IN THIS ISSUE, eight authors generously share their expertise in litigating premises- and product-liability cases. Dangerous-public-condition and slip- and-fall cases are featured on the “premises” side. Product liability is represented through automobile cases - tire failures, wheel separations, and dangerously constructed car seats - and in a discussion of the efficient use of experts. For the corporation laws hire corporate attorney Orange county.
In his article Five keys to success in dangerous roadway cases, Roger Booth suggests one start by reviewing the CACI instructions that will govern the case at trial. With the proper legal standard in mind, gather evidence at the scene of the accident to support your case, including talking to local residents who use the same road on a daily basis. Booth then discusses how to deal with the “reasonableness” defense: that the defendant's failure to eliminate the hazard was “reasonable” because the difficulty and cost of fixing the problem outweighed the risk of harm.
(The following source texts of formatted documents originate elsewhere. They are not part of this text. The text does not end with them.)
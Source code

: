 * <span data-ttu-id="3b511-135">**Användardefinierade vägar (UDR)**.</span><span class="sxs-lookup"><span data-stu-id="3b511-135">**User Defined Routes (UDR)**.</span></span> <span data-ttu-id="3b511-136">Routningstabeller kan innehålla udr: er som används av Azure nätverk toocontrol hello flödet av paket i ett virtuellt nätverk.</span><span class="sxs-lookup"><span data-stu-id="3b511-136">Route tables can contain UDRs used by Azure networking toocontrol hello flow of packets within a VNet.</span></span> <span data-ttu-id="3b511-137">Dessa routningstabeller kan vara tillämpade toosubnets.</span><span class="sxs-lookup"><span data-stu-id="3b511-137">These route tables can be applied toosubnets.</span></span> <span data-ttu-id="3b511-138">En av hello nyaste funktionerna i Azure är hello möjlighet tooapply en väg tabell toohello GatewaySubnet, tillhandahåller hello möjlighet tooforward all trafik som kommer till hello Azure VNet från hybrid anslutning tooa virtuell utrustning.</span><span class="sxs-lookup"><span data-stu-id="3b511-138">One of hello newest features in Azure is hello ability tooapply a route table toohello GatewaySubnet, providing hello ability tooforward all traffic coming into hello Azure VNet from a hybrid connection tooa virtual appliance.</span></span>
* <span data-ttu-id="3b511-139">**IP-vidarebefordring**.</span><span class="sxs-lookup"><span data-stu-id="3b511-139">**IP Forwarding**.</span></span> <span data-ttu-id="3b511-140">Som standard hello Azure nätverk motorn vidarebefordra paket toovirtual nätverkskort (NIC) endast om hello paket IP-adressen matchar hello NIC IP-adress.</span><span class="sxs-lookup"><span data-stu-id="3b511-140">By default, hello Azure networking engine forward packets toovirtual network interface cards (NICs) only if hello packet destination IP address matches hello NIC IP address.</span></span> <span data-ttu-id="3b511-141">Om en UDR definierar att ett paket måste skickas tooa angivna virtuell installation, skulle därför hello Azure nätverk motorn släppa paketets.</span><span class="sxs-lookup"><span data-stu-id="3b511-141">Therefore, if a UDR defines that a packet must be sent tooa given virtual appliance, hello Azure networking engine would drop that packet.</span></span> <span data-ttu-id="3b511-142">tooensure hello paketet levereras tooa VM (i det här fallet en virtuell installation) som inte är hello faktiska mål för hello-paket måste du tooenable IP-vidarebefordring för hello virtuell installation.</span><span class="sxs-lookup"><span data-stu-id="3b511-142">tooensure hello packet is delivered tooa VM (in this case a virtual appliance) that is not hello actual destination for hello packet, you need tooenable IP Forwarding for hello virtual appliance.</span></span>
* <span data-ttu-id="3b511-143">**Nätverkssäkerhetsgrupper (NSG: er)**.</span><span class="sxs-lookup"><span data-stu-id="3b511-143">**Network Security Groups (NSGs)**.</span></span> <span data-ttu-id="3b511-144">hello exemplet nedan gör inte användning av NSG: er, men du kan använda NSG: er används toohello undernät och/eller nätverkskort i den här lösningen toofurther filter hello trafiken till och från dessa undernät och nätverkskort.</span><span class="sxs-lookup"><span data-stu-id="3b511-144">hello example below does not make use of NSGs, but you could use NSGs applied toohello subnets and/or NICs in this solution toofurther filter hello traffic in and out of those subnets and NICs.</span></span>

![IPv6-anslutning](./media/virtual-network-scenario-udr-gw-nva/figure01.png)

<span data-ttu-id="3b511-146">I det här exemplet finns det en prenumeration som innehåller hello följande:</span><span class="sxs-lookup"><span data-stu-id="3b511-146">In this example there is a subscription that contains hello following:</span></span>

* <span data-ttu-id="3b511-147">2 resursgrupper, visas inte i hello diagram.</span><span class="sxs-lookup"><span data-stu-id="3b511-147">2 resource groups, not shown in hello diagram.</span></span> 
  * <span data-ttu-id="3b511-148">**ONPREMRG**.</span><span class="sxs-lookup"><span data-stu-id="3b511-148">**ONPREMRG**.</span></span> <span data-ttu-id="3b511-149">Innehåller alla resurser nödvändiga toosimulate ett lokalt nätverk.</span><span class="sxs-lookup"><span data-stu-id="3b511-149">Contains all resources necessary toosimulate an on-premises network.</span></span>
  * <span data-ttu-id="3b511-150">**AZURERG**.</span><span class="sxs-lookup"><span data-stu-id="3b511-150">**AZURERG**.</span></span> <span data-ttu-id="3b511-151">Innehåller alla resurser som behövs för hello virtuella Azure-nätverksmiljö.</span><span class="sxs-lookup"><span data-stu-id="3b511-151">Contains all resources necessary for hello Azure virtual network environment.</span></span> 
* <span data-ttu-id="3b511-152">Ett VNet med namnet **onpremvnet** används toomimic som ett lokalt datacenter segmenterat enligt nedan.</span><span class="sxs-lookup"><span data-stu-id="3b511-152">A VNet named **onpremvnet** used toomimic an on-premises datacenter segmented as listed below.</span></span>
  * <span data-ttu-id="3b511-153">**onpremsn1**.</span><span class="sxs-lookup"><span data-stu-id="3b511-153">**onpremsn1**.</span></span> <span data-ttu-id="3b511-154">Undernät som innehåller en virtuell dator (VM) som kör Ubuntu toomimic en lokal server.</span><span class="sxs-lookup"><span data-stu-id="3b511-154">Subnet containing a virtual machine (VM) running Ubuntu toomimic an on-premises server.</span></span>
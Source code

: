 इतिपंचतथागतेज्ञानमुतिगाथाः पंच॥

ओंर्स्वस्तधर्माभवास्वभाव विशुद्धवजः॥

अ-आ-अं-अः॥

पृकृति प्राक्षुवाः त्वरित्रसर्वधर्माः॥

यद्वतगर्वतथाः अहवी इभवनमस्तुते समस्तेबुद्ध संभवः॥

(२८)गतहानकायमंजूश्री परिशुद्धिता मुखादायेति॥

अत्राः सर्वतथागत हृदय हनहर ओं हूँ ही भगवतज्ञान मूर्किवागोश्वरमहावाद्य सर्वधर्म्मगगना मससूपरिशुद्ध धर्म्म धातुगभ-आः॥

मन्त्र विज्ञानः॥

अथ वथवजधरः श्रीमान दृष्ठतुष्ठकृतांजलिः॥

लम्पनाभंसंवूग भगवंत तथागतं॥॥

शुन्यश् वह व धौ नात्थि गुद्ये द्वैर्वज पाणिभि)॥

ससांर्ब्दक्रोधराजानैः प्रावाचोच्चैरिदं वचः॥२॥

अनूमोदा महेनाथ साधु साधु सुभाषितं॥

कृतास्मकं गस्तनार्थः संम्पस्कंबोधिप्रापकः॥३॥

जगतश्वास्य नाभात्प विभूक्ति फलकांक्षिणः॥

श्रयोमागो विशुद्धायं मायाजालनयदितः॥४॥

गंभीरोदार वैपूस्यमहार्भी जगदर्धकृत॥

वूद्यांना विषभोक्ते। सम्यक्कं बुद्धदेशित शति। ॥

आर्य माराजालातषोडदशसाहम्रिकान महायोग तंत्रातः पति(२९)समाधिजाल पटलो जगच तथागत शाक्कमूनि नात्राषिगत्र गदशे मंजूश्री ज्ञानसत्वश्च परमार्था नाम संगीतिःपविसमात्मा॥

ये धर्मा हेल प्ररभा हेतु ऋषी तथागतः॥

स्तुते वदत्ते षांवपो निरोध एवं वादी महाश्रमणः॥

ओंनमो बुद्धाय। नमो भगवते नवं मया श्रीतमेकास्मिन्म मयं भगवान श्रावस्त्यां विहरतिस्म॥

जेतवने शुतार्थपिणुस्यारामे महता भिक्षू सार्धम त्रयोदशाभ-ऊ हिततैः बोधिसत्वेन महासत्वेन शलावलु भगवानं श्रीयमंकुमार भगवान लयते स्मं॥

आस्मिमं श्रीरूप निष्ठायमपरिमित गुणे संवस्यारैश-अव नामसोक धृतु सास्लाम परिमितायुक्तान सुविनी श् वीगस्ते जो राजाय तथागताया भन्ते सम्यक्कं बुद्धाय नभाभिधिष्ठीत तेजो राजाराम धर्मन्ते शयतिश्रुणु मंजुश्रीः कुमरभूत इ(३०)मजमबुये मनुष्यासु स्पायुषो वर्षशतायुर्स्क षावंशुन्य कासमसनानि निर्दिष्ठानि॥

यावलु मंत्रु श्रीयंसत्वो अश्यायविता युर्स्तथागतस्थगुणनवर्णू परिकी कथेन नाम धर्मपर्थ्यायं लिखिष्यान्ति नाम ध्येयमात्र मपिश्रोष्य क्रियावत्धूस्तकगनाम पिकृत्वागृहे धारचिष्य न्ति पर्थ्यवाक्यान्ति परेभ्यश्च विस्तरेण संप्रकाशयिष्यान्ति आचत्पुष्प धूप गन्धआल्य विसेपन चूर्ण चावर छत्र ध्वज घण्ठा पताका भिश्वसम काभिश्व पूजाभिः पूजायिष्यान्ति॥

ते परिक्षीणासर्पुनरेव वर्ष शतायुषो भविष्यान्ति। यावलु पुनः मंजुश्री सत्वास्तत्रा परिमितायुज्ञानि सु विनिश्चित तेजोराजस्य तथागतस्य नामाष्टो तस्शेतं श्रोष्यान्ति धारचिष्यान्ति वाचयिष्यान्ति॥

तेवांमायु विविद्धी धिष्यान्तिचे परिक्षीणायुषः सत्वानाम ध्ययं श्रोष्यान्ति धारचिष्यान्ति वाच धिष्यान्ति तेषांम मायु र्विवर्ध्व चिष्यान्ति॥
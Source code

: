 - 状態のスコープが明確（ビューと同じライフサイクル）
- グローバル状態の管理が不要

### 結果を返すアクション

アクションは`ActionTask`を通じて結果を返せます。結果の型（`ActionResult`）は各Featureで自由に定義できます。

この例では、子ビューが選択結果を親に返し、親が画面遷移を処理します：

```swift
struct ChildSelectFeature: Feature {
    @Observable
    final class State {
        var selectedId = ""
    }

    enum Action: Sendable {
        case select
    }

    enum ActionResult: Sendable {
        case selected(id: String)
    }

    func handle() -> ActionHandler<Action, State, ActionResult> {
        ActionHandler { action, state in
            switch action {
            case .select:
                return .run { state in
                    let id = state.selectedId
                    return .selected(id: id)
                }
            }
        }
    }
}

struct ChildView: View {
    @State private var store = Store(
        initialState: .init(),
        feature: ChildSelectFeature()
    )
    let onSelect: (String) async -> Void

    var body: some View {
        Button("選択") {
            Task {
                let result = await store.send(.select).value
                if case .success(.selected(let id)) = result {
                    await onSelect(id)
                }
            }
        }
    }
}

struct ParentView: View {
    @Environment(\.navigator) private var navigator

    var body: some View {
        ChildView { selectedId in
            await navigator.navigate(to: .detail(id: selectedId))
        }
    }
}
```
The author shows how to apply the Don
Alex J. Balian, MBA
Balian & Associates
Keenan and David Ball “Reptile” approach to your roadway case: Conveying to jurors that the dangerous condition in your case is not an isolated incident. Booth ends by examining how focus groups can help you prepare your case for trial - which is more likely in a dangerous roadway case - from day one.
In Back to nature: Beware of immunity traps, Geoff Wells and Ivan Puchalt show that public entities are often immune from suits based on a dangerous condition of public property. Where the accident is “caused by a natural condition of an unimproved public property,” Government Code section 831.2 precludes lawsuits against the entity that owns the property. Wells and Puchalt examine in fine detail how this immunity has been applied. They cover beaches, rivers, and man-made lakes, among other locations. But they also explain how this immunity interacts with a public entity’s failure to warn of a
known, dangerous condition. The authors conclude with tips on surviving the natural
This year CAALA welcomed more than 500 brand-new members and more than 180 of them are first and second- year lawyers. Dude, that is awesome! These new trial lawyers bring an incredi-bly positive buzz and excitement to this 63-year-old association. And, they don’t spend a lot of time looking backwards. They are all about learning as much as they can and moving forward. Young or old, though, CAALA is great because of its members.
When I was writing this column I found an e-mail I sent to Cindy and Stuart at the beginning of the year. I said to them that in 2012 “I want to empha-size CAALA’s continuing commitment to our rank and file members.” I wrote that “It is a difficult environment out there and being a CAALA member is essential to maximizing your chances of success.” That’s what I tried to do this year and that’s why I’m excited about CAALA’s future.
There’s a Broadway show some of you might know called Into the Woods. It’s about fairy tales, and with my two young kids Westleigh and Renee, believe me, I know a lot about fairy tales.